The present disclosure relates to uranium contamination treatment, and specifically it is a comprehensive joint technology-based device and method for the treatment of uranium-contaminated soil.
With China's increasingly rapid exploration and mining of uranium, there emerge numerable uranium tailings and waste ores. Currently, the dedicated storage facility of uranium tailings is the uranium tailings impoundment. According to incomplete statistics, the total amount of uranium tailings worldwide has reached 20 billion tons. Since 1940s, uranium and other radionuclides from a large quantity of in-service or retired uranium tailings have went into the ground water, and flowed and spread with the groundwater, causing serious harm to the ground water and the ecological environment. Uranium is primarily a a-ray source (uranium-235 is 4.679 MeV, uranium-238 is 4.270 MeV), and its half-life period is up to a million years (the half-life of uranium-235 is 704 million years, and the half-life of uranium-238 is 4.46 billion years), with an extremely slow convection velocity. Uranium in the soil will be accumulated in the human body due to the bioaccumulation action, while its chemical behavior and physiological toxicity are similar with lead, which means it will cause chemical toxicity to human and animal kidney. When the volume of uranium in human body is over 3 mg/kg, it will do harm to human body or even cause cancer.
The soil contamination caused by uranium is mainly of three kinds. The first kind of contamination is caused by the test and use of depleted uranium bombs. For example, the UK and the US once conducted the depleted uranium bomb tests, respectively leading to 45 t and 70 t depleted uranium substances left in the environment. The second kind of contamination is caused by the production and test of nuclear weapons. The contaminated soil caused by the nuclear weapon production of US Department of Energy is estimated to be 3.0×107-8.0×107 m3, and the contaminated water is of 1.8×109-4.7×109 m3. The third kind of contamination is caused by waste water, waste gas, waste residue, etc. discharged by nuclear power plants. On Mar. 11, 2011, an explosion occurred in Fukushima Daiichi, which used uranium-235 as the fuel for nuclear reactor, and the leaked radioactive material—uranium received much concern all over the world. The fourth kind of contamination is caused by waste residue of uranium tailings. The volume of uranium tailings waste is estimated to reach 9.38×108 m3 due to the uranium mining. China's uranium mines are located in more than 30 counties of 15 provinces and cities nationwide, ⅔ or more of uranium mines are located in mountainous, humid and rainy regions, while nearly ⅓ are located in hills and arid regions. Over the years, the total amount of waste ores mined from uranium mines are about 28 million tons, covering an area of 250 hm3. And uranium tailings charged by waste water treatment plants are about 30 million tons, which is covering an area of 375 hm3 if calculated as its average stacking height of 4 m.

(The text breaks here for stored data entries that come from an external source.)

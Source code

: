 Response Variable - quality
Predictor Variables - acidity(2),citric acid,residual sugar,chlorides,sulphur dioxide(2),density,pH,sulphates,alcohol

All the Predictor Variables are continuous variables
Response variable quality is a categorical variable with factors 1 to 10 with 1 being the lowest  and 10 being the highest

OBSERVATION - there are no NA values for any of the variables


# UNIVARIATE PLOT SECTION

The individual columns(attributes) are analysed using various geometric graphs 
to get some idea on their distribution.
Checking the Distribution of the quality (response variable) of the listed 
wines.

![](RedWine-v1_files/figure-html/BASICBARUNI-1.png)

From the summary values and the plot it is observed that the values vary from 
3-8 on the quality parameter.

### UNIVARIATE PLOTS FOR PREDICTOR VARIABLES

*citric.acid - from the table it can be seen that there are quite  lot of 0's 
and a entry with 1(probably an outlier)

Uranium exists in the soil in an adsorbed state (in soil particles and pore water), the compound state, the sediment state and the exchangeable state, while these sates will greatly affect the uranium migration. Due to the huge nuclear pollution hazards, the depollution of nuclear contamination in a large scale is a worldwide problem. All walks of life are looking for ways to clear nuclear contamination, and they have achieved some results. The depollution methods adopted by most countries include: physical methods, chemical methods, electrochemical methods, physical-chemical methods, microbial clearance and soil nuclear contamination removal method, but these methods are usually of a high cost and easy to cause a secondary pollution to the environment, failing to solve the problem of radionuclides removal fundamentally. Although the forest restoration method can remedy the contaminated soil in a large scale, and can be used for the development of industrial raw material forest and firewood forest, but its required radionuclide concentration can only be at a not high level, greatly restricting its application. Foreign scholars mainly adopt chemical method for the treatment of uranium-contaminated soil, for example, Caroline et. al (1998) uses sodium bicarbonate for the extraction of uranium in soil solution, and then adopts the ion exchange technology to remove the uranium in the soil solution. Kantar et al. (2006) points out that the citric acid elution technique can be used to improve the clearance efficiency of uranium in soil under the weak acid condition. And Crean et. al (2013) uses multi-level chemical extraction techniques for the remediation of depleted uranium particles in contaminated soil. Currently, in China, researches on the uranium-contaminated soil are mainly focused on bioremediation, for example, the patent CN200810030860.4 discloses a method of using American phyotalacca acinosa seedling for the treatment of the soil contaminated by uranium tailings; patent CN201210056468.3 discloses a method of using water spinach for the treatment of soil contaminated by high-concentration uranium, and the patent CN201210155561.X discloses a method of using fertilizer to promote the treatment of soil contaminated by uranium or cadmium with broad beans.